**What is being asked**
Among the records below, find the line with "Scheduler made in" and the line with "source code views</iframe></div>". Set down both and every line between, exactly and with no pictures, but nothing else.

**Data shown**
------------------------

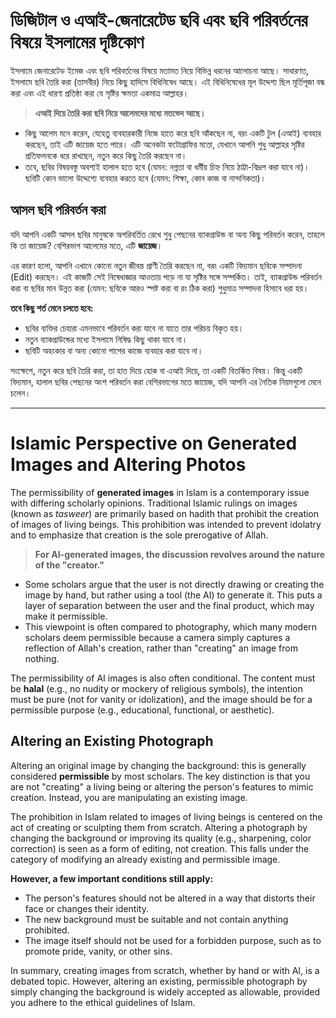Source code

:# ডিজিটাল ও এআই-জেনারেটেড ছবি এবং ছবি পরিবর্তনের বিষয়ে ইসলামের দৃষ্টিকোণ

ইসলামে জেনারেটেড ইমেজ এবং ছবি পরিবর্তনের বিষয়ে মতামত নিয়ে বিভিন্ন ধরনের আলোচনা আছে। সাধারণত, ইসলামে ছবি তৈরি করা (তাসবীর) নিয়ে কিছু হাদিসে বিধিনিষেধ আছে। এই বিধিনিষেধের মূল উদ্দেশ্য ছিল মূর্তিপূজা বন্ধ করা এবং এই ধারণা প্রতিষ্ঠা করা যে সৃষ্টির ক্ষমতা একমাত্র আল্লাহর।

> **এআই দিয়ে তৈরি করা ছবি নিয়ে আলেমদের মধ্যে মতভেদ আছে।**

* কিছু আলেম মনে করেন, যেহেতু ব্যবহারকারী নিজে হাতে করে ছবি আঁকছেন না, বরং একটি টুল (এআই) ব্যবহার করছেন, তাই এটি জায়েজ হতে পারে। এটি অনেকটা ফটোগ্রাফির মতো, যেখানে আপনি শুধু আল্লাহর সৃষ্টির প্রতিফলনকে ধরে রাখছেন, নতুন করে কিছু তৈরি করছেন না। 
* তবে, ছবির বিষয়বস্তু অবশ্যই হালাল হতে হবে (যেমন: নগ্নতা বা ধর্মীয় চিহ্ন নিয়ে ঠাট্টা-বিদ্রূপ করা যাবে না)। ছবিটি কোন ভালো উদ্দেশ্যে ব্যবহার করতে হবে (যেমন: শিক্ষা, কোন কাজ বা নান্দনিকতা)।

## আসল ছবি পরিবর্তন করা

যদি আপনি একটি আসল ছবির মানুষকে অপরিবর্তিত রেখে শুধু পেছনের ব্যাকগ্রাউন্ড বা অন্য কিছু পরিবর্তন করেন, তাহলে কি তা জায়েজ? বেশিরভাগ আলেমের মতে, এটি **জায়েজ**।

এর কারণ হলো, আপনি এখানে কোনো নতুন জীবন্ত প্রাণী তৈরি করছেন না, বরং একটি বিদ্যমান ছবিকে সম্পাদনা (Edit) করছেন। এই কাজটি সেই নিষেধাজ্ঞার আওতায় পড়ে না যা সৃষ্টির সঙ্গে সম্পর্কিত। তাই, ব্যাকগ্রাউন্ড পরিবর্তন করা বা ছবির মান উন্নত করা (যেমন: ছবিকে আরও স্পষ্ট করা বা রং ঠিক করা) শুধুমাত্র সম্পাদনা হিসাবে ধরা হয়।

**তবে কিছু শর্ত মেনে চলতে হবে:**

* ছবির ব্যক্তির চেহারা এমনভাবে পরিবর্তন করা যাবে না যাতে তার পরিচয় বিকৃত হয়।
* নতুন ব্যাকগ্রাউন্ডের মধ্যে ইসলামে নিষিদ্ধ কিছু থাকা যাবে না।
* ছবিটি অহংকার বা অন্য কোনো পাপের কাজে ব্যবহার করা যাবে না।

সংক্ষেপে, নতুন করে ছবি তৈরি করা, তা হাত দিয়ে হোক বা এআই দিয়ে, তা একটি বিতর্কিত বিষয়। কিন্তু একটি বিদ্যমান, হালাল ছবির পেছনের অংশ পরিবর্তন করা বেশিরভাগের মতে জায়েজ, যদি আপনি এর নৈতিক নিয়মগুলো মেনে চলেন।

---

# Islamic Perspective on Generated Images and Altering Photos 

The permissibility of **generated images** in Islam is a contemporary issue with differing scholarly opinions. Traditional Islamic rulings on images (known as *tasweer*) are primarily based on hadith that prohibit the creation of images of living beings. This prohibition was intended to prevent idolatry and to emphasize that creation is the sole prerogative of Allah.

> **For AI-generated images, the discussion revolves around the nature of the "creator."**

* Some scholars argue that the user is not directly drawing or creating the image by hand, but rather using a tool (the AI) to generate it. This puts a layer of separation between the user and the final product, which may make it permissible. 
* This viewpoint is often compared to photography, which many modern scholars deem permissible because a camera simply captures a reflection of Allah's creation, rather than "creating" an image from nothing. 

The permissibility of AI images is also often conditional. The content must be **halal** (e.g., no nudity or mockery of religious symbols), the intention must be pure (not for vanity or idolization), and the image should be for a permissible purpose (e.g., educational, functional, or aesthetic).

## Altering an Existing Photograph

Altering an original image by changing the background: this is generally considered **permissible** by most scholars. The key distinction is that you are not "creating" a living being or altering the person's features to mimic creation. Instead, you are manipulating an existing image.

The prohibition in Islam related to images of living beings is centered on the act of creating or sculpting them from scratch. Altering a photograph by changing the background or improving its quality (e.g., sharpening, color correction) is seen as a form of editing, not creation. This falls under the category of modifying an already existing and permissible image.

**However, a few important conditions still apply:**

* The person's features should not be altered in a way that distorts their face or changes their identity.
* The new background must be suitable and not contain anything prohibited.
* The image itself should not be used for a forbidden purpose, such as to promote pride, vanity, or other sins.

In summary, creating images from scratch, whether by hand or with AI, is a debated topic. However, altering an existing, permissible photograph by simply changing the background is widely accepted as allowable, provided you adhere to the ethical guidelines of Islam.
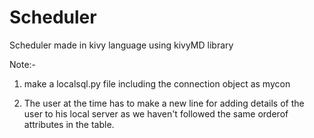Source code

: # Scheduler
Scheduler made in kivy language using kivyMD library


Note:-

1) make a localsql.py file including the connection object as mycon

2) The user at the time has to make a new line for adding details of the user to his local server as we haven't followed the same orderof attributes in the table.
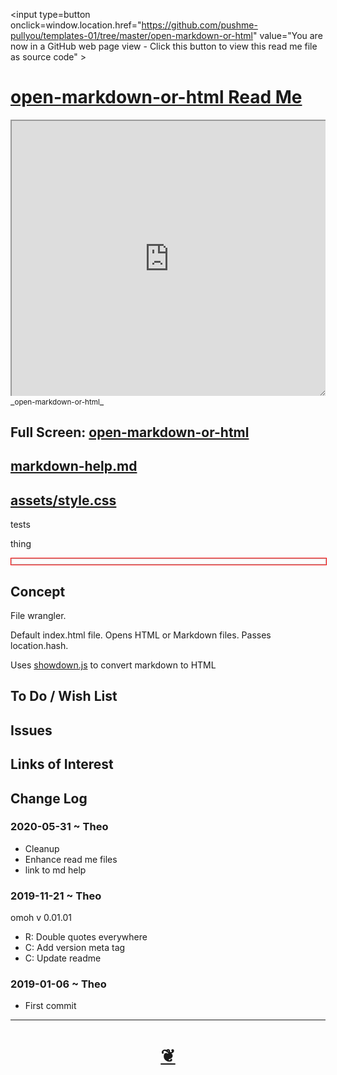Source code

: 
<span style=display:none; >[You are now in a GitHub source code view - click this link to view Read Me file as a web page]( https://pushme-pullyou.github.io/templates-01/open-markdown-or-html/readme.html "View file as a web page." ) </span>

<input type=button onclick=window.location.href="https://github.com/pushme-pullyou/templates-01/tree/master/open-markdown-or-html"
value="You are now in a GitHub web page view - Click this button to view this read me file as source code" >


# [open-markdown-or-html Read Me]( ./readme.html )

<div style="height:50ch;overflow:hidden;resize:both;width:100%;" title="Resize me">
<iframe src=https://pushme-pullyou.github.io/templates-01/open-markdown-or-html/readme.html width=100% height=100% >Iframes are not viewable in GitHub source code views</iframe></div>
_<small>open-markdown-or-html</small>_

## Full Screen: [open-markdown-or-html]( https://pushme-pullyou.github.io/templates-01/open-markdown-or-html/readme.html )

## [markdown-help.md]( #../assets/markdown-help.md )
## [assets/style.css]( #../assets/style.css )

tests

<a>thing</a>

<img height=10 width=1000 style="border: 1px solid red" >


## Concept

File wrangler.

Default index.html file. Opens HTML or Markdown files. Passes location.hash.

Uses [showdown.js]( https://github.com/showdownjs/showdown ) to convert markdown to HTML

## To Do / Wish List


## Issues



## Links of Interest


## Change Log

### 2020-05-31 ~ Theo

* Cleanup
* Enhance read me files
* link to md help


### 2019-11-21 ~ Theo

omoh v 0.01.01

* R: Double quotes everywhere
* C: Add version meta tag
* C: Update readme

### 2019-01-06 ~ Theo

* First commit


***

# <center title="hello! go tpo top" ><a href=javascript:window.scrollTo(0,0); > ❦ </a></center>


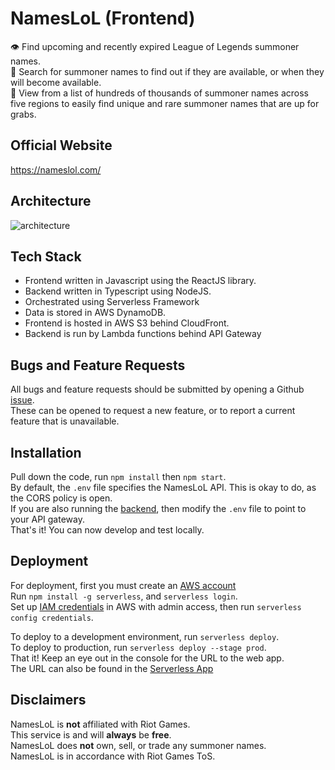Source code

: # NamesLoL (Frontend)

👁️ Find upcoming and recently expired League of Legends summoner names.  
🔎 Search for summoner names to find out if they are available, or when they will become available.  
📒 View from a list of hundreds of thousands of summoner names across five regions to easily find unique and rare summoner names that are up for grabs.

## Official Website

https://nameslol.com/

## Architecture

![architecture](https://i.imgur.com/MnuaMxk.png)

## Tech Stack

- Frontend written in Javascript using the ReactJS library.
- Backend written in Typescript using NodeJS.
- Orchestrated using Serverless Framework
- Data is stored in AWS DynamoDB.
- Frontend is hosted in AWS S3 behind CloudFront.
- Backend is run by Lambda functions behind API Gateway

## Bugs and Feature Requests

All bugs and feature requests should be submitted by opening a Github [issue](https://github.com/bricefrisco/NamesLoL/issues).  
These can be opened to request a new feature, or to report a current feature that is unavailable.

## Installation

Pull down the code, run `npm install` then `npm start`.  
By default, the `.env` file specifies the NamesLoL API. This is okay to do, as the CORS policy is open.  
If you are also running the [backend](https://github.com/bricefrisco/NamesLoL), then modify the `.env` file to point to your API gateway.  
That's it! You can now develop and test locally.

## Deployment

For deployment, first you must create an [AWS account](https://aws.amazon.com/acocunt/sign-up)  
Run `npm install -g serverless`, and `serverless login`.  
Set up [IAM credentials](https://www.serverless.com/framework/docs/providers/aws/guide/credentials#:~:text=Follow%20these%20steps%20to%20create,Framework%2C%20like%20serverless%2Dadmin%20.)
in AWS with admin access, then run `serverless config credentials`.

To deploy to a development environment, run `serverless deploy`.  
To deploy to production, run `serverless deploy --stage prod`.  
That it! Keep an eye out in the console for the URL to the web app.  
The URL can also be found in the [Serverless App](https://app.serverless.com)

## Disclaimers

NamesLoL is **not** affiliated with Riot Games.  
This service is and will **always** be **free**.  
NamesLoL does **not** own, sell, or trade any summoner names.  
NamesLoL is in accordance with Riot Games ToS.
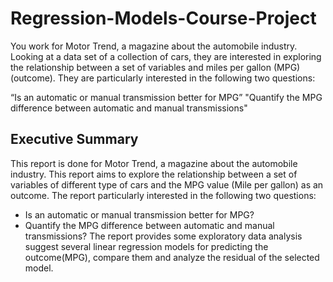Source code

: # Regression-Models-Course-Project

You work for Motor Trend, a magazine about the automobile industry. Looking at a data set of a collection of cars, they are interested in exploring the relationship between a set of variables and miles per gallon (MPG) (outcome). They are particularly interested in the following two questions:

“Is an automatic or manual transmission better for MPG”
"Quantify the MPG difference between automatic and manual transmissions"

## Executive Summary 
This report is done for Motor Trend, a magazine about the automobile industry.
This report aims to explore the relationship between a set of variables of different type of cars and the MPG value (Mile per gallon) as an outcome.
The report particularly interested in the following two questions: 
 * Is an automatic or manual transmission better for MPG?
 * Quantify the MPG difference between automatic and manual transmissions?
The report provides some exploratory data analysis 
suggest several linear regression models for predicting the outcome(MPG), compare them
and analyze the residual of the selected model.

------------------------

**Response to this task**
Scheduler made in kivy language using kivyMD library


Note:-

1) make a localsql.py file including the connection object as mycon

2) The user at the time has to make a new line for adding details of the user to his local server as we haven't followed the same orderof attributes in the table.
Source code

: 
<span style=display:none; >[You are now in a GitHub source code view - click this link to view Read Me file as a web page]( https://pushme-pullyou.github.io/templates-01/open-markdown-or-html/readme.html "View file as a web page." ) </span>

<input type=button onclick=window.location.href="https://github.com/pushme-pullyou/templates-01/tree/master/open-markdown-or-html"
value="You are now in a GitHub web page view - Click this button to view this read me file as source code" >


# [open-markdown-or-html Read Me]( ./readme.html )

<div style="height:50ch;overflow:hidden;resize:both;width:100%;" title="Resize me">
<iframe src=https://pushme-pullyou.github.io/templates-01/open-markdown-or-html/readme.html width=100% height=100% >Iframes are not viewable in GitHub source code views</iframe></div>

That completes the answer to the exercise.